At school, age 16, with the Benedictine Monks at Douai Abbey in Berkshire. It was a punishment, because I refused to play Rugby. I came out of this time with a few rudimentary skills and an unbroken nose.
What training have you had?
I had a couple of summers with legendary bookbinder Paul Delrue in my home town of Chester. Paul is a genius. Naturally gifted, a superb artist, and a teacher who doesn’t teach. He sent me off to the London College of Printing, that great trade school, to study with John Vivien, who Paul was apprenticed to in the 1960s. He retired the year I graduated, 1990, so between us we bookended Mr Vivien’s career. That’s when I moved to New York, seeking adventure, and then San Francisco, where I keep my heart.
Where are you working now?
After twelve years in San Francisco, I moved to the Lake District in 2001, where I have had a wonderful bindery with Michael Burke, during which time we have really expanded our teaching. We are about to move a bit further south, to Cheshire, where will build our new school.
What is the best & worst job you have worked on?
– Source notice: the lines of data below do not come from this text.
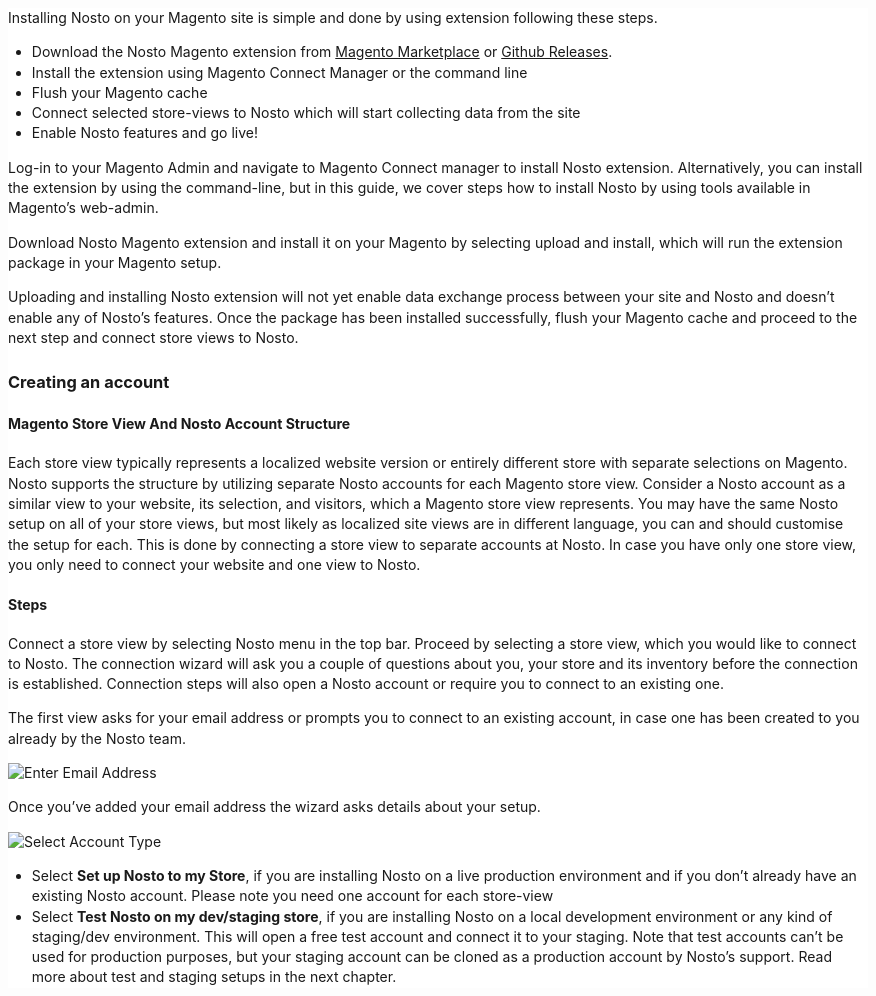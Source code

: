 Installing Nosto on your Magento site is simple and done by using extension following these steps.

* Download the Nosto Magento extension from [Magento Marketplace](https://marketplace.magento.com/nosto-nosto-tagging.html) or [Github Releases](https://github.com/Nosto/nosto-magento/releases/latest).
* Install the extension using Magento Connect Manager or the command line
* Flush your Magento cache
* Connect selected store-views to Nosto which will start collecting data from the site
* Enable Nosto features and go live!

Log-in to your Magento Admin and navigate to Magento Connect manager to install Nosto extension. Alternatively, you can install the extension by using the command-line, but in this guide, we cover steps how to install Nosto by using tools available in Magento’s web-admin.

Download Nosto Magento extension and install it on your Magento by selecting upload and install, which will run the extension package in your Magento setup.

Uploading and installing Nosto extension will not yet enable data exchange process between your site and Nosto and doesn’t enable any of Nosto’s features. Once the package has been installed successfully, flush your Magento cache and proceed to the next step and connect store views to Nosto.


### Creating an account

#### Magento Store View And Nosto Account Structure

Each store view typically represents a localized website version or entirely different store with separate selections on Magento. Nosto supports the structure by utilizing separate Nosto accounts for each Magento store view. Consider a Nosto account as a similar view to your website, its selection, and visitors, which a Magento store view represents. You may have the same Nosto setup on all of your store views, but most likely as localized site views are in different language, you can and should customise the setup for each. This is done by connecting a  store view to separate accounts at Nosto. In case you have only one store view, you only need to connect your website and one view to Nosto.

#### Steps

Connect a store view by selecting Nosto menu in the top bar. Proceed by selecting a store view, which you would like to connect to Nosto. The connection wizard will ask you a couple of questions about you, your store and its inventory before the connection is established. Connection steps will also open a Nosto account or require you to connect to an existing one.

The first view asks for your email address or prompts you to connect to an existing account, in case one has been created to you already by the Nosto team.

<img width="1440" alt="Enter Email Address" src="https://user-images.githubusercontent.com/327432/31928358-8b372594-b8a0-11e7-8dda-22a022bc60c3.png">

Once you’ve added your email address the wizard asks details about your setup.

<img width="1440" alt="Select Account Type" src="https://user-images.githubusercontent.com/327432/31928322-68cf397e-b8a0-11e7-8992-554a81673737.png">


* Select **Set up Nosto to my Store**, if you are installing Nosto on a live production environment and if you don’t already have an existing Nosto account. Please note you need one account for each store-view
* Select **Test Nosto on my dev/staging store**, if you are installing Nosto on a local development environment or any kind of staging/dev environment. This will open a free test account and connect it to your staging. Note that test accounts can’t be used for production purposes, but your staging account can be cloned as a production account by Nosto’s support. Read more about test and staging setups in the next chapter.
The actual worst I cannot tell you about (unless you buy me a drink at the bar). The official worst was an 1803 German bible that was hit by shrapnel in the First World War in Berlin (the book saved the owner’s life). I took on the job in the first year I started in self-employment, and confidently assured the client that all the hundred or so holes and tears in the pages could be filled and mended. After five years, and much thinking, I realised this was simply not possible. It took another year to contact the client and suggest that it would be best if I repaired the cover instead and left the damaged pages as a testament to the history of the damaged book. The right solution of course. In the end, it was a bit of a triumph.
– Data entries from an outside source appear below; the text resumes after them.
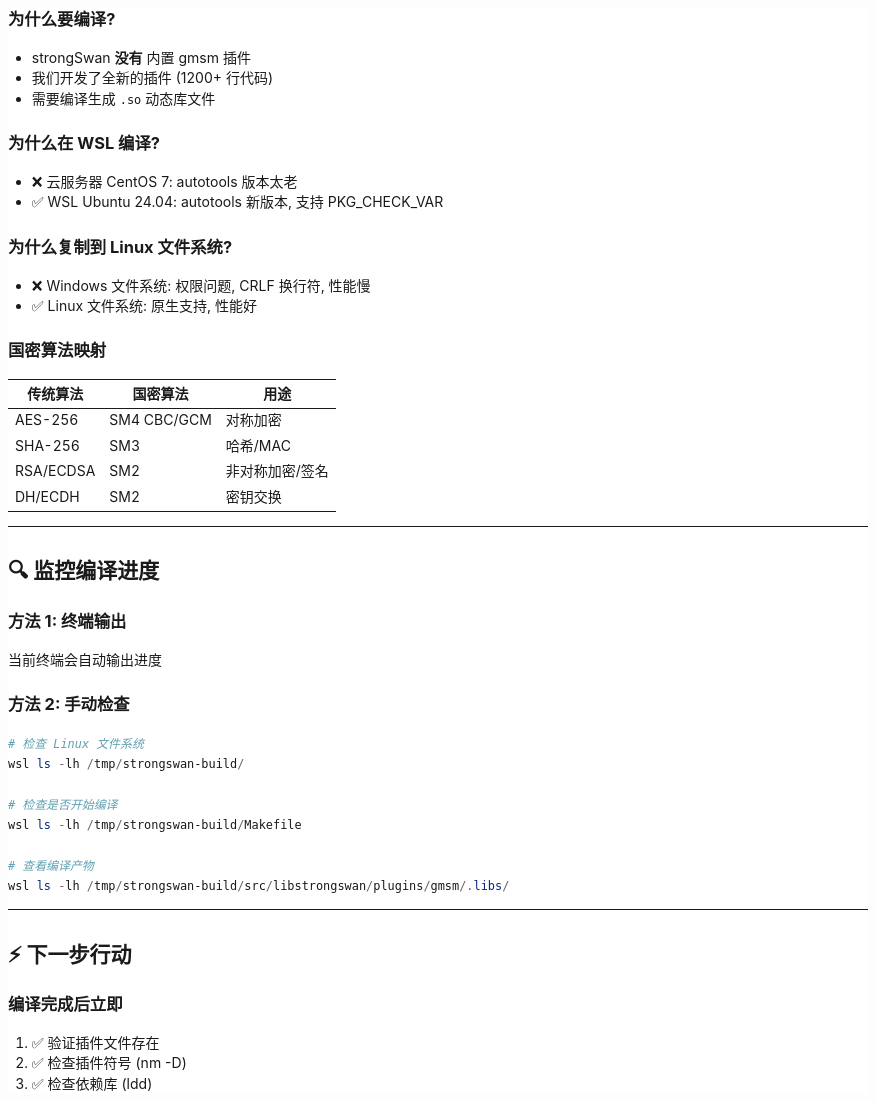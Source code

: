 ### 为什么要编译?
- strongSwan **没有** 内置 gmsm 插件
- 我们开发了全新的插件 (1200+ 行代码)
- 需要编译生成 `.so` 动态库文件

### 为什么在 WSL 编译?
- ❌ 云服务器 CentOS 7: autotools 版本太老
- ✅ WSL Ubuntu 24.04: autotools 新版本, 支持 PKG_CHECK_VAR

### 为什么复制到 Linux 文件系统?
- ❌ Windows 文件系统: 权限问题, CRLF 换行符, 性能慢
- ✅ Linux 文件系统: 原生支持, 性能好

### 国密算法映射
| 传统算法 | 国密算法 | 用途 |
|---------|---------|------|
| AES-256 | SM4 CBC/GCM | 对称加密 |
| SHA-256 | SM3 | 哈希/MAC |
| RSA/ECDSA | SM2 | 非对称加密/签名 |
| DH/ECDH | SM2 | 密钥交换 |

---

## 🔍 监控编译进度

### 方法 1: 终端输出
当前终端会自动输出进度

### 方法 2: 手动检查
```powershell
# 检查 Linux 文件系统
wsl ls -lh /tmp/strongswan-build/

# 检查是否开始编译
wsl ls -lh /tmp/strongswan-build/Makefile

# 查看编译产物
wsl ls -lh /tmp/strongswan-build/src/libstrongswan/plugins/gmsm/.libs/
```

---

## ⚡ 下一步行动

### 编译完成后立即
1. ✅ 验证插件文件存在
2. ✅ 检查插件符号 (nm -D)
3. ✅ 检查依赖库 (ldd)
The best was the Wizard of Oz, a commission completed in 2009 for a collector in the US. I had free reign over the design, an open budget, and was encouraged to throw everything at it. It was a joyous book to work on, and if you look closely you can see Dorothy and Toto, the Witch and the Lion hiding in the trees.
What aspect of bookbinding do you think you do best?
Teaching. I think I was born to teach. I love sharing and explaining, especially to those new to the craft. As my dear friend and mentor, Bernard Middleton once said, beginners ask the best questions.
Who is or was the bookbinder you admire most?
The one I didn’t meet: TJ Cobden Sanderson. He took up bookbinding at 40 and became the best craftsman of his generation. He was dedicated, driven, and a feminist. Without him, none of us would be here today.
The one I did meet: David Sellars: he had a tough start in life but became a great artist. He lived for art and the book, and travelled everywhere to teach. If he hadn’t died so young, I have no doubt he’d be here now at the Sydney Conference, sharing his genius with us.
What book are you most proud of? (and could you include a picture for us to show in this blog?)
It has to be the Kelmscott Chaucer. This book came to me in 2012 from a collector in California. I was delighted to receive the commission, as this book was hailed as the greatest printed work of the Victorian age. The client wanted the binding, when finished, to be ‘something that William Morris would be proud of and Bernard Middleton would be pleased with’. He also wanted the design to be both contemporary and traditional: hence my very large ‘W’ and ‘M’ motifs are depicted in a floral pattern (drawn from Morris’s ornaments) and straight lines)drawn with my adapted tool). The binding now lives in the V&A, an institution close to Morris’s heart
Thank you Dominic, we can’t wait until October!